The file is myfile.txt. An open file is a file I am reading with fopen or open. I am confused about how can that possibly not sound objectively clear, but I would gladly accept a suggestion of better terms to describe what I want :) –  pap42 Sep 2 '12 at 12:07
    
@KerrekSB if nothing's written, assume POSIX :) –  user529758 Sep 2 '12 at 12:07
    
valgrind will report that as "possibly lost" –  Peter Kowalski Sep 2 '12 at 12:08
    
@pap42: is an eventfd or a network socket an "open file"? What about stdin? The subject is far more complex and the terminology overloaded to such an extent that simple statements like "open file" are never self-descriptive. –  Kerrek SB Sep 2 '12 at 12:08

2 Answers 2

up vote 3 down vote accepted

fopen is a C library function.
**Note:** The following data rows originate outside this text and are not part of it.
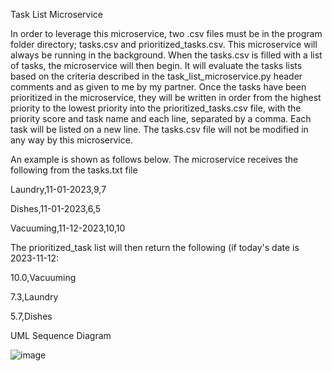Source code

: Task List Microservice


In order to leverage this microservice, two .csv files must be in the program folder directory; tasks.csv
and prioritized_tasks.csv.
This microservice will always be running in the background. When the tasks.csv is filled with a list of tasks, the
microservice will then begin. It will evaluate the tasks lists based on the criteria described in the
task_list_microservice.py header comments and as given to me by my partner.
Once the tasks have been prioritized in the microservice, they will be written in order from the highest priority to
the lowest priority into the prioritized_tasks.csv file, with the priority score and task name and each line, separated
by a comma. Each task will be listed on a new line.
The tasks.csv file will not be modified in any way by this microservice.

An example is shown as follows below. The microservice receives the following from the tasks.txt file

Laundry,11-01-2023,9,7

Dishes,11-01-2023,6,5

Vacuuming,11-12-2023,10,10

The prioritized_task list will then return the following (if today's date is 2023-11-12:

10.0,Vacuuming

7.3,Laundry

5.7,Dishes


UML Sequence Diagram

![image](https://github.com/Dkurilich/CS-361-Task-List-Microservice/assets/114198332/591a3944-f47f-4ef1-b040-ac0dba445a4c)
It is unspecified how it is implemented. [Correction:] If you return from main, all open file streams are closed for you (e.g. C11 7.21.3/5), but this need not happen if the program exits in other ways (e.g. via signal, such as via abort).

Your underlying OS implementation will of course clean up everything properly when a process terminates, but that's only in as far as the global state of your system is concerned (e.g. all virtual memory associated to your process will be released, and all file descriptors closed, etc.). If the C library implements its own write buffer, say, then there's no reason that that would automagically get flushed in every situation (though normal exit by returning from main is fine).

That also addresses your case 2: If you use OS features directly, like the Posix open call, then you are indeed assured that those file descriptors will be closed when your process exits.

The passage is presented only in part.